----- Input data -----

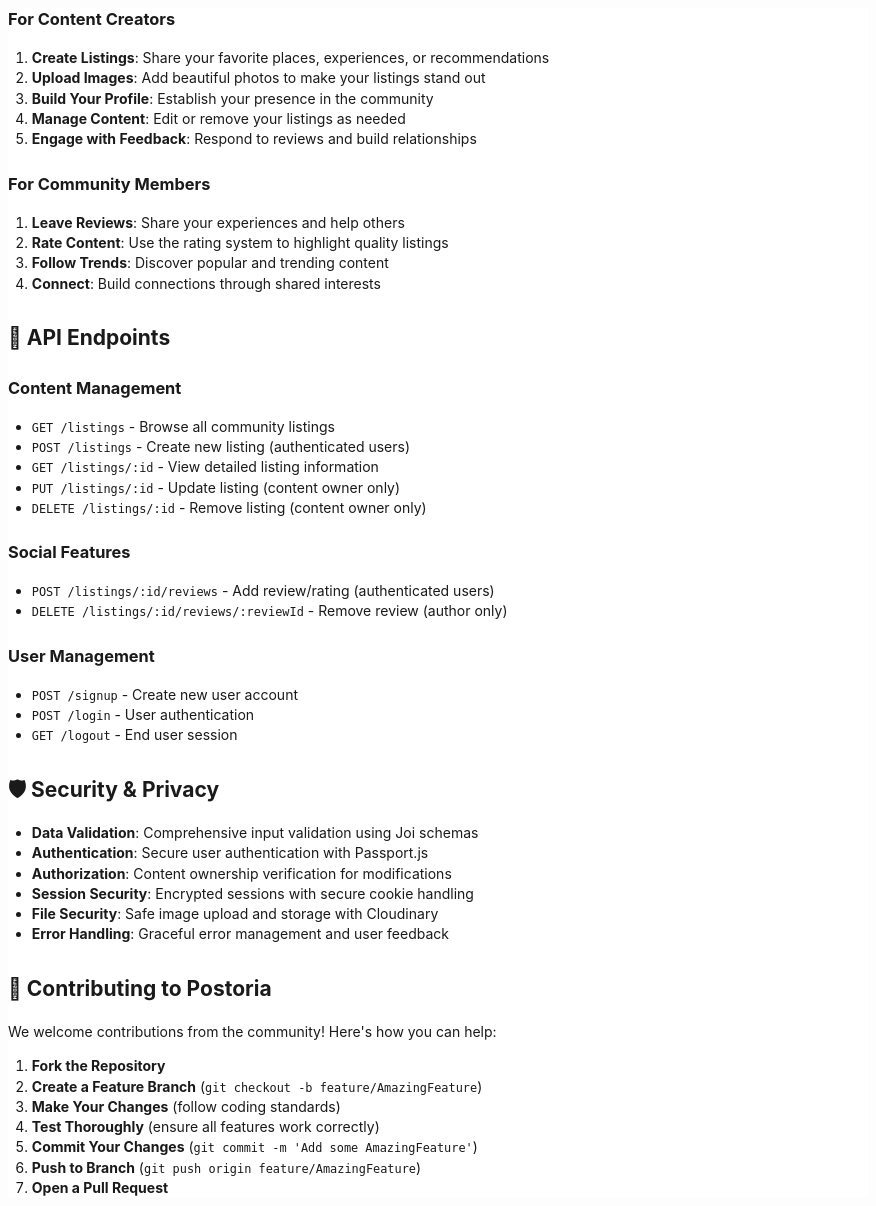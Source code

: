 ### For Content Creators
1. **Create Listings**: Share your favorite places, experiences, or recommendations
2. **Upload Images**: Add beautiful photos to make your listings stand out
3. **Build Your Profile**: Establish your presence in the community
4. **Manage Content**: Edit or remove your listings as needed
5. **Engage with Feedback**: Respond to reviews and build relationships

### For Community Members
1. **Leave Reviews**: Share your experiences and help others
2. **Rate Content**: Use the rating system to highlight quality listings
3. **Follow Trends**: Discover popular and trending content
4. **Connect**: Build connections through shared interests

## 🔗 API Endpoints

### Content Management
- `GET /listings` - Browse all community listings
- `POST /listings` - Create new listing (authenticated users)
- `GET /listings/:id` - View detailed listing information
- `PUT /listings/:id` - Update listing (content owner only)
- `DELETE /listings/:id` - Remove listing (content owner only)

### Social Features
- `POST /listings/:id/reviews` - Add review/rating (authenticated users)
- `DELETE /listings/:id/reviews/:reviewId` - Remove review (author only)

### User Management
- `POST /signup` - Create new user account
- `POST /login` - User authentication
- `GET /logout` - End user session

## 🛡️ Security & Privacy

- **Data Validation**: Comprehensive input validation using Joi schemas
- **Authentication**: Secure user authentication with Passport.js
- **Authorization**: Content ownership verification for modifications
- **Session Security**: Encrypted sessions with secure cookie handling
- **File Security**: Safe image upload and storage with Cloudinary
- **Error Handling**: Graceful error management and user feedback

## 🤝 Contributing to Postoria

We welcome contributions from the community! Here's how you can help:

1. **Fork the Repository**
2. **Create a Feature Branch** (`git checkout -b feature/AmazingFeature`)
3. **Make Your Changes** (follow coding standards)
4. **Test Thoroughly** (ensure all features work correctly)
5. **Commit Your Changes** (`git commit -m 'Add some AmazingFeature'`)
6. **Push to Branch** (`git push origin feature/AmazingFeature`)
7. **Open a Pull Request**
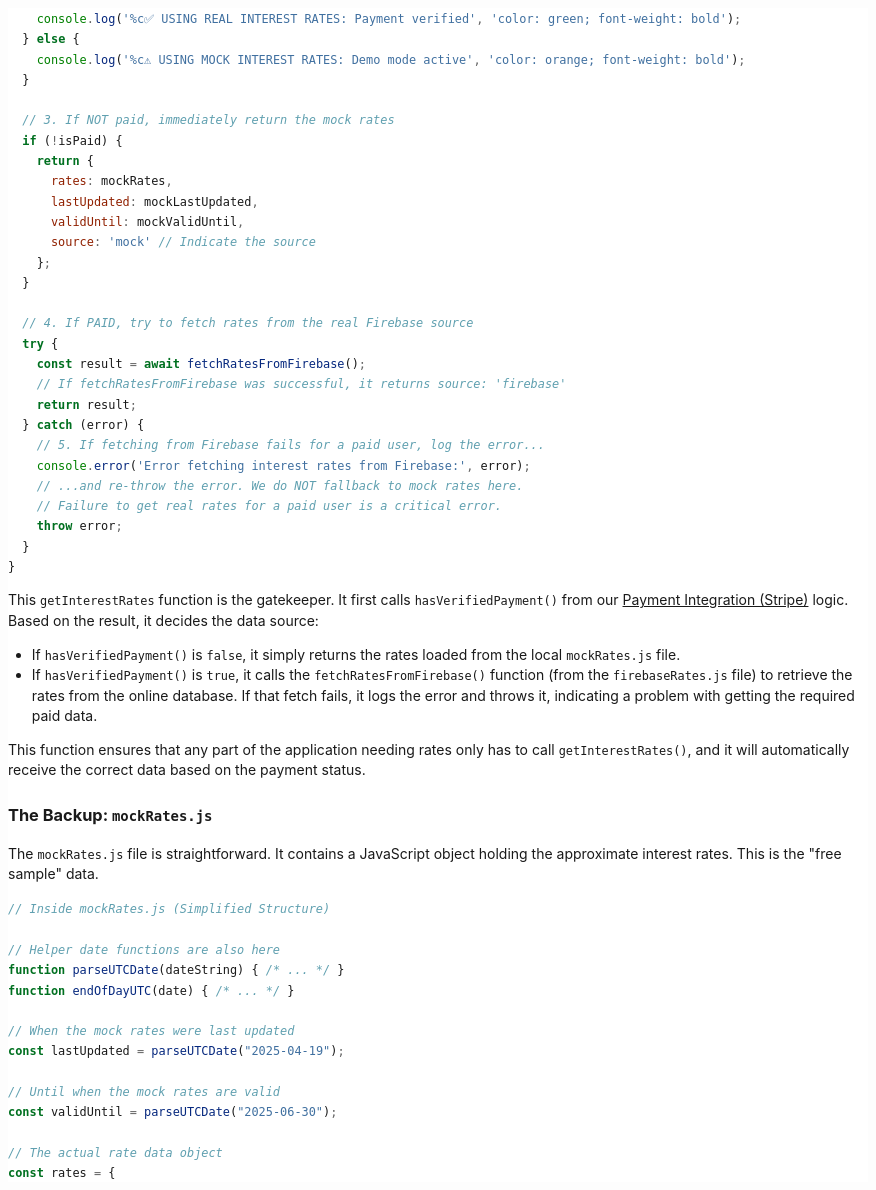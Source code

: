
 ```javascript
    console.log('%c✅ USING REAL INTEREST RATES: Payment verified', 'color: green; font-weight: bold');
  } else {
    console.log('%c⚠️ USING MOCK INTEREST RATES: Demo mode active', 'color: orange; font-weight: bold');
  }

  // 3. If NOT paid, immediately return the mock rates
  if (!isPaid) {
    return {
      rates: mockRates,
      lastUpdated: mockLastUpdated,
      validUntil: mockValidUntil,
      source: 'mock' // Indicate the source
    };
  }

  // 4. If PAID, try to fetch rates from the real Firebase source
  try {
    const result = await fetchRatesFromFirebase();
    // If fetchRatesFromFirebase was successful, it returns source: 'firebase'
    return result;
  } catch (error) {
    // 5. If fetching from Firebase fails for a paid user, log the error...
    console.error('Error fetching interest rates from Firebase:', error);
    // ...and re-throw the error. We do NOT fallback to mock rates here.
    // Failure to get real rates for a paid user is a critical error.
    throw error;
  }
}
```

This `getInterestRates` function is the gatekeeper. It first calls `hasVerifiedPayment()` from our [Payment Integration (Stripe)](05_payment_integration__stripe__.md) logic. Based on the result, it decides the data source:

*   If `hasVerifiedPayment()` is `false`, it simply returns the rates loaded from the local `mockRates.js` file.
*   If `hasVerifiedPayment()` is `true`, it calls the `fetchRatesFromFirebase()` function (from the `firebaseRates.js` file) to retrieve the rates from the online database. If that fetch fails, it logs the error and throws it, indicating a problem with getting the required paid data.

This function ensures that any part of the application needing rates only has to call `getInterestRates()`, and it will automatically receive the correct data based on the payment status.

### The Backup: `mockRates.js`

The `mockRates.js` file is straightforward. It contains a JavaScript object holding the approximate interest rates. This is the "free sample" data.

```javascript
// Inside mockRates.js (Simplified Structure)

// Helper date functions are also here
function parseUTCDate(dateString) { /* ... */ }
function endOfDayUTC(date) { /* ... */ }

// When the mock rates were last updated
const lastUpdated = parseUTCDate("2025-04-19");

// Until when the mock rates are valid
const validUntil = parseUTCDate("2025-06-30");

// The actual rate data object
const rates = {
```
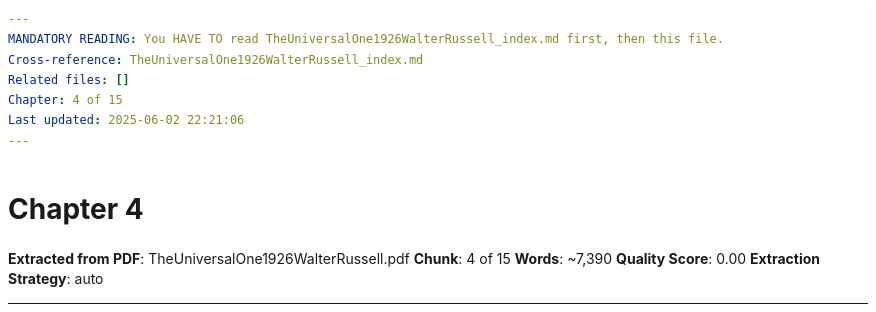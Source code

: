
 ```yaml
---
MANDATORY READING: You HAVE TO read TheUniversalOne1926WalterRussell_index.md first, then this file.
Cross-reference: TheUniversalOne1926WalterRussell_index.md
Related files: []
Chapter: 4 of 15
Last updated: 2025-06-02 22:21:06
---
```


# Chapter 4

**Extracted from PDF**: TheUniversalOne1926WalterRussell.pdf
**Chunk**: 4 of 15
**Words**: ~7,390
**Quality Score**: 0.00
**Extraction Strategy**: auto

---
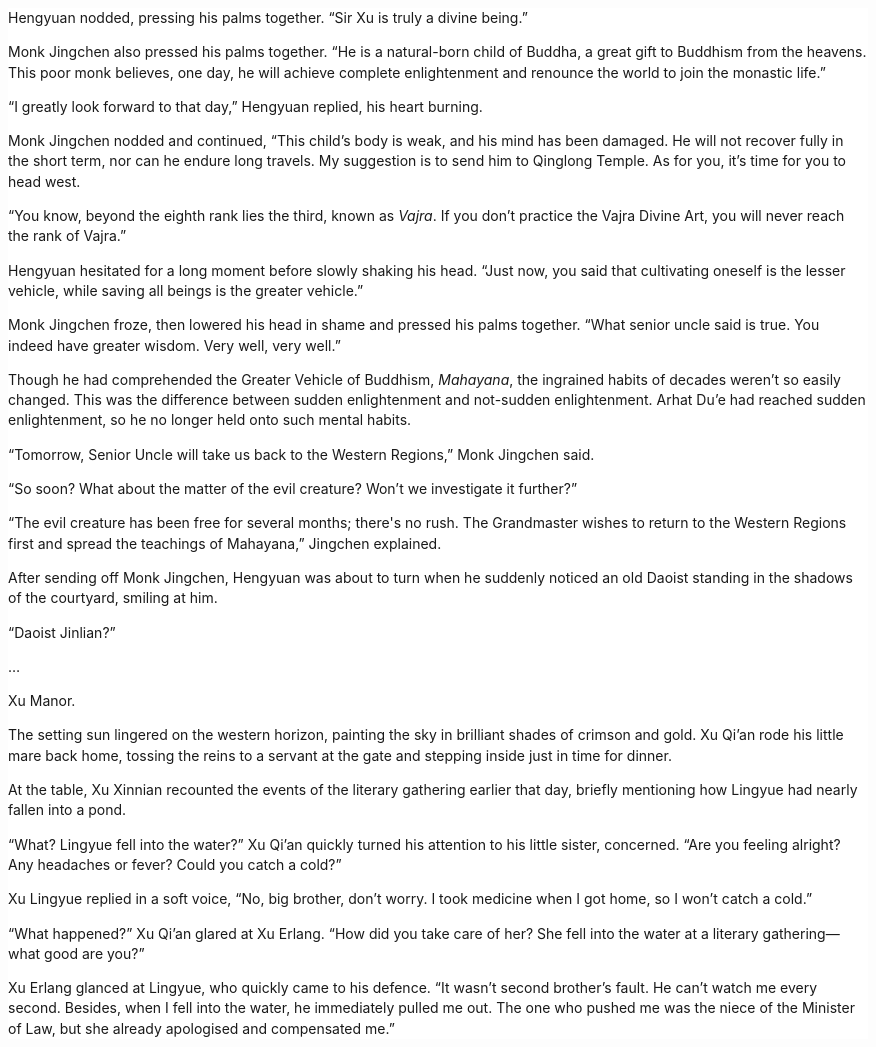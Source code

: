 Hengyuan nodded, pressing his palms together. “Sir Xu is truly a divine being.”

Monk Jingchen also pressed his palms together. “He is a natural-born child of Buddha, a great gift to Buddhism from the heavens. This poor monk believes, one day, he will achieve complete enlightenment and renounce the world to join the monastic life.”

“I greatly look forward to that day,” Hengyuan replied, his heart burning.

Monk Jingchen nodded and continued, “This child’s body is weak, and his mind has been damaged. He will not recover fully in the short term, nor can he endure long travels. My suggestion is to send him to Qinglong Temple. As for you, it’s time for you to head west.

“You know, beyond the eighth rank lies the third, known as *Vajra*. If you don’t practice the Vajra Divine Art, you will never reach the rank of Vajra.”

Hengyuan hesitated for a long moment before slowly shaking his head. “Just now, you said that cultivating oneself is the lesser vehicle, while saving all beings is the greater vehicle.”

Monk Jingchen froze, then lowered his head in shame and pressed his palms together. “What senior uncle said is true. You indeed have greater wisdom. Very well, very well.”

Though he had comprehended the Greater Vehicle of Buddhism, *Mahayana*, the ingrained habits of decades weren’t so easily changed. This was the difference between sudden enlightenment and not-sudden enlightenment. Arhat Du’e had reached sudden enlightenment, so he no longer held onto such mental habits.

“Tomorrow, Senior Uncle will take us back to the Western Regions,” Monk Jingchen said.

“So soon? What about the matter of the evil creature? Won’t we investigate it further?”

“The evil creature has been free for several months; there's no rush. The Grandmaster wishes to return to the Western Regions first and spread the teachings of Mahayana,” Jingchen explained.

After sending off Monk Jingchen, Hengyuan was about to turn when he suddenly noticed an old Daoist standing in the shadows of the courtyard, smiling at him.

“Daoist Jinlian?”

…

Xu Manor.

The setting sun lingered on the western horizon, painting the sky in brilliant shades of crimson and gold. Xu Qi’an rode his little mare back home, tossing the reins to a servant at the gate and stepping inside just in time for dinner.

At the table, Xu Xinnian recounted the events of the literary gathering earlier that day, briefly mentioning how Lingyue had nearly fallen into a pond.

“What? Lingyue fell into the water?” Xu Qi’an quickly turned his attention to his little sister, concerned. “Are you feeling alright? Any headaches or fever? Could you catch a cold?”

Xu Lingyue replied in a soft voice, “No, big brother, don’t worry. I took medicine when I got home, so I won’t catch a cold.”

“What happened?” Xu Qi’an glared at Xu Erlang. “How did you take care of her? She fell into the water at a literary gathering—what good are you?”

Xu Erlang glanced at Lingyue, who quickly came to his defence. “It wasn’t second brother’s fault. He can’t watch me every second. Besides, when I fell into the water, he immediately pulled me out. The one who pushed me was the niece of the Minister of Law, but she already apologised and compensated me.”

-----

■ Problem to solve
Please set down exactly the lines from the first line of the data above through the line with "4. **Manage Content**: Edit", both included, leaving out the pictures.

■ Worked solution
Source code

: ### For Content Creators
1. **Create Listings**: Share your favorite places, experiences, or recommendations
2. **Upload Images**: Add beautiful photos to make your listings stand out
3. **Build Your Profile**: Establish your presence in the community
4. **Manage Content**: Edit or remove your listings as needed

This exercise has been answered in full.